The management of power systems has become increasingly complex due to several contributing factors (Leung, et al., 2005): power systems are now being operated closer to their maximum operating limits; environmental constraints restrict the expansion of transmission networks; the number of long distance power transfers has increased; and lower inertial Wind Turbines (WTs) have been integrated into the existing grids. This changing nature of a power system significantly affects its dynamic behaviour: the dynamic interactions between different partly synchronised couplings of connected devices cause oscillations; lower inertial and intermittent units absorb reactive power especially during transient periods; and power systems have been restructured in many parts of the world to create competition amongst different power producers (Buygi, et al., 2003) which has resulted in increased complexity and the emergence of several new threats to the stable operations of power systems.

Dynamic reactive devices, such as Thyristor-Controlled Series Capacitors (TCSCs), Mechanically Switched Capacitors (MSCs), Static VAR (Volt-Ampere-Reactive) Compensators (SVCs), and Static Synchronous Compensators (STATCOMs) do not require extensive amounts of land nor are they especially visible when compared with major new EHV (Extra-High Voltage) transmission lines. These characteristics make them much more acceptable to government agencies and the public, and thus, in many cases, these dynamic reactive devices are much less expensive to build than the equivalent number of new transmission lines that may otherwise be necessary. Employed in moderation, such devices are useful additions to the set of tools that system planners and operators should use to relieve voltage or VAR problems and provide flexibility. However, if used to excess, such devices will likely increase the risk of uncontrolled system collapse and significantly increase the complexity of system design and operation. This complexity may introduce new failure modes into the system and reduce its overall reliability in unexpected ways.
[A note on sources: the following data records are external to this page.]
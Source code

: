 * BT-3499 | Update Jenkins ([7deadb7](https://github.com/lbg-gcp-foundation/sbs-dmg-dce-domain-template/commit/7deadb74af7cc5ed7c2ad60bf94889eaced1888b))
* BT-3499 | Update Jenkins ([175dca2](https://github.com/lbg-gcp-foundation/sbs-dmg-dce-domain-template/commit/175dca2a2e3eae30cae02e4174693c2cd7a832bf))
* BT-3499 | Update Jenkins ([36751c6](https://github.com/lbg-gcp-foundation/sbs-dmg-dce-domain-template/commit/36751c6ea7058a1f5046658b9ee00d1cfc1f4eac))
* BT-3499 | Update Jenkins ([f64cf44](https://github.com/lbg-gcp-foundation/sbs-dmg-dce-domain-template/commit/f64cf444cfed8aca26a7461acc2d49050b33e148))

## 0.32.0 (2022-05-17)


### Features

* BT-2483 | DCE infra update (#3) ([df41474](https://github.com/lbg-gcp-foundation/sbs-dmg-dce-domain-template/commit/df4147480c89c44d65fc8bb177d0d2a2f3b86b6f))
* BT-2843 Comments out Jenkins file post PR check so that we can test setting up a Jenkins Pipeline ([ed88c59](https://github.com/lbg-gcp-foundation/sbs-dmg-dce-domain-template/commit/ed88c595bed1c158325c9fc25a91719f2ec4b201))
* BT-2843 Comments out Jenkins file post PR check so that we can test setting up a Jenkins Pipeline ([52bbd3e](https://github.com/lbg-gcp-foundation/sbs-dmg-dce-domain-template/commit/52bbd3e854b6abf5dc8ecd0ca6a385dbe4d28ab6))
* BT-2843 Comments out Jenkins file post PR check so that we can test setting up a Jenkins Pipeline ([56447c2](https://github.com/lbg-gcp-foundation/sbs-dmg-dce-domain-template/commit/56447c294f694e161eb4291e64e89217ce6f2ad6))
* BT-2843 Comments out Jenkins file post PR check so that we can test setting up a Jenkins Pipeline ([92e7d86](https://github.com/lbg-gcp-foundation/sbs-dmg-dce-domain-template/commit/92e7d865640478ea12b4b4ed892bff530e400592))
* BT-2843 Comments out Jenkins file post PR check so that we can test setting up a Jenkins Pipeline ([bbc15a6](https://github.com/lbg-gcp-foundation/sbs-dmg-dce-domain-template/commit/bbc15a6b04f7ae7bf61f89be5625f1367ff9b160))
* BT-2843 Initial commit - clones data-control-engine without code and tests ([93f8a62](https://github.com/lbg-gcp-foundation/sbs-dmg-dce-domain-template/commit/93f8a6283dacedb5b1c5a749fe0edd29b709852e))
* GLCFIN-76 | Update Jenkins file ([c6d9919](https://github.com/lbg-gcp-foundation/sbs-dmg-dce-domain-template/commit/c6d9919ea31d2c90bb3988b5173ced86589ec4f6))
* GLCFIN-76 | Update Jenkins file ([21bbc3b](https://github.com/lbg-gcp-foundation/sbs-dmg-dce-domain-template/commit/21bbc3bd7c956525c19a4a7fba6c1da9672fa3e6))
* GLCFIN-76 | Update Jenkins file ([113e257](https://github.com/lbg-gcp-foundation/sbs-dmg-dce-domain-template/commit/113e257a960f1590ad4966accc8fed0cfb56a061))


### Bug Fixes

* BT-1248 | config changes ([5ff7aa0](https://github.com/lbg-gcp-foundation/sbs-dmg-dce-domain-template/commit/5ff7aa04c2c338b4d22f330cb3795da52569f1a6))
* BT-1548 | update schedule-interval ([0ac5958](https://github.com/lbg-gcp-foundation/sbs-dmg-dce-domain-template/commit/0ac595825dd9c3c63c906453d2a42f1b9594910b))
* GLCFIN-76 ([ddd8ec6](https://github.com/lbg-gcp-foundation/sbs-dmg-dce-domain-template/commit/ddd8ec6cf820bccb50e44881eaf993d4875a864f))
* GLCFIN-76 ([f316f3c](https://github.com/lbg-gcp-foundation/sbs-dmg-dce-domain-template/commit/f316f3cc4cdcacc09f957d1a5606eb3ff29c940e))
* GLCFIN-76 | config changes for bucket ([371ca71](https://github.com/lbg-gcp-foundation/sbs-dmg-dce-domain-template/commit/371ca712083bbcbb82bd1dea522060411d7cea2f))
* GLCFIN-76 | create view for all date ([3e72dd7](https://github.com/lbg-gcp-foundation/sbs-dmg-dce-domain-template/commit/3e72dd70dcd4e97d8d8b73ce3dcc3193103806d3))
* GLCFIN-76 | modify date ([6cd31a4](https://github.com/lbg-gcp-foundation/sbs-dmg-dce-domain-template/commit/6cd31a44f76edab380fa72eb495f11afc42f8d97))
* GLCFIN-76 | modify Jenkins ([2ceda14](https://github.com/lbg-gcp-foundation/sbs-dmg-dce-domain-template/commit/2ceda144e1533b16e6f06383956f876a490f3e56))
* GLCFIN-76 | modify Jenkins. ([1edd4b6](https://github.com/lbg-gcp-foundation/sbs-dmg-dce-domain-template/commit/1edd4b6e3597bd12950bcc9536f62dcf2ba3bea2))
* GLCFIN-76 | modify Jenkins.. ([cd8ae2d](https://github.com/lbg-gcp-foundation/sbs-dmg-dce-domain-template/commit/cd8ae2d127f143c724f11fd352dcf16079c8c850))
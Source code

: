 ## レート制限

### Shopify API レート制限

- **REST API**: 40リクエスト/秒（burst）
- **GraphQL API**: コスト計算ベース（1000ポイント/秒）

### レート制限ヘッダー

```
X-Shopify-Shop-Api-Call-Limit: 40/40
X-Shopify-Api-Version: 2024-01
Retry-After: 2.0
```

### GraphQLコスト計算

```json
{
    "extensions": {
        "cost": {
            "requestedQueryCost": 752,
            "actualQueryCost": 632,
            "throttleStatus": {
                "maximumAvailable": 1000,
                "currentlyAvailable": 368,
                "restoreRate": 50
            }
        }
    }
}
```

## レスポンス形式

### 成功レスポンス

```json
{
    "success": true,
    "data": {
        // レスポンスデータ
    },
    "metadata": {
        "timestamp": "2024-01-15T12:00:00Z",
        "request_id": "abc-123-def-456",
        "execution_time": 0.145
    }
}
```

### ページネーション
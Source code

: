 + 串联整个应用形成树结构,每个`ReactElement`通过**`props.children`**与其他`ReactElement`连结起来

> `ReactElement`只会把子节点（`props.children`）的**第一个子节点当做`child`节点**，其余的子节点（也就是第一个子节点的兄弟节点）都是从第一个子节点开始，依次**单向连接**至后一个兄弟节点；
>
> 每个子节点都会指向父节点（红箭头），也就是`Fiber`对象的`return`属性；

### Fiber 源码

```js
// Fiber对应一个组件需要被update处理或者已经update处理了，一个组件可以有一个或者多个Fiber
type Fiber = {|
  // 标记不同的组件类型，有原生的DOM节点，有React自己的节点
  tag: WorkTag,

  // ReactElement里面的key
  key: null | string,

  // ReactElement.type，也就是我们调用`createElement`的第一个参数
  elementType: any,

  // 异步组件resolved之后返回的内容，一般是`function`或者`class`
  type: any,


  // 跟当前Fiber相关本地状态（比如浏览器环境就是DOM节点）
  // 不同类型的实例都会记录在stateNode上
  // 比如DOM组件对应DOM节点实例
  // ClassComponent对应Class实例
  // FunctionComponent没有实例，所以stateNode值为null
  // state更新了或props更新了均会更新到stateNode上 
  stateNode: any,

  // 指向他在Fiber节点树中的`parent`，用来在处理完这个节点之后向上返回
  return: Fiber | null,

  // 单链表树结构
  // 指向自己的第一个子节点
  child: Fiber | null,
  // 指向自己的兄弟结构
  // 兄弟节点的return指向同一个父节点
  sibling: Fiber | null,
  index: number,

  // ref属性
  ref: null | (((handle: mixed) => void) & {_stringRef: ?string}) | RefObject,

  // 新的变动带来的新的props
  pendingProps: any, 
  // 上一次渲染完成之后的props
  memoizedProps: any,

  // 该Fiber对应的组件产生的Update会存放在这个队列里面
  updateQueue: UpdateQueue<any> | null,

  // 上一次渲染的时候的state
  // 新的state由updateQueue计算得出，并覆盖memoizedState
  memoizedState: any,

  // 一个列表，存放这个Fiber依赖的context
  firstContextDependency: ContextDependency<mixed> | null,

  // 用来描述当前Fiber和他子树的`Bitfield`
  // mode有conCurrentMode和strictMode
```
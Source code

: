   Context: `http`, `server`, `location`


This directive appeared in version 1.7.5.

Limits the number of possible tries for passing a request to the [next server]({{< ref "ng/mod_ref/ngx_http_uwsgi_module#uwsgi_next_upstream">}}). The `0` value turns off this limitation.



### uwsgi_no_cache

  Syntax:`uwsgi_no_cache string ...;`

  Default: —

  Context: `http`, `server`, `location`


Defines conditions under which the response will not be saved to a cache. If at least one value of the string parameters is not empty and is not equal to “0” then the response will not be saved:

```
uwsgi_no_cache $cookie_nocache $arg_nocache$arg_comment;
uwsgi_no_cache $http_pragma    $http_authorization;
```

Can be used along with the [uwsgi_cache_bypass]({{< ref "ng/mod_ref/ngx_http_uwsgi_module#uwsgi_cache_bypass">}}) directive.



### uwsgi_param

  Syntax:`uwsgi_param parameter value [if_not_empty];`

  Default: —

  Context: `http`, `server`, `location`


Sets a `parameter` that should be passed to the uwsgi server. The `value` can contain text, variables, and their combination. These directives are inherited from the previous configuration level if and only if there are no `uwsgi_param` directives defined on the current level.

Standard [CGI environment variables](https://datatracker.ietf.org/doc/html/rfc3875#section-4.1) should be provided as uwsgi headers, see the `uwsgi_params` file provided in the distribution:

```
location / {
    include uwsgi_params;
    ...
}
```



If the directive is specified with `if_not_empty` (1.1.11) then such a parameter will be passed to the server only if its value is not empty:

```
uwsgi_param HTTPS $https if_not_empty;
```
Following the issuance of the renewable energy regulations in recent years to give impetus to the development of renewable energy by governments in Denmark, Germany, USA, China, Ireland, Australia, and India, a large number of wind farms are currently interconnected into transmission networks at the 220kV voltage level with higher installed capacities than those of connected wind generators. Being connected to a higher voltage level, their impact is becoming more widespread. The European Wind Energy Association (EWEA) projects that there will be 230 GW and 300 GW of total installed wind power capacity in Europe in 2020 and 2030, respectively. This will result in wind power generation of the same order of magnitude as the contributions from conventional technologies developed over the past century. An overview of the historical development of wind energy technology and the current worldwide status of grid-connected, as well as stand-alone, wind power generation is given (Ackermann & Soder, 2002). The present and progressive scale of integration has brought to a head serious concern about the sustainability.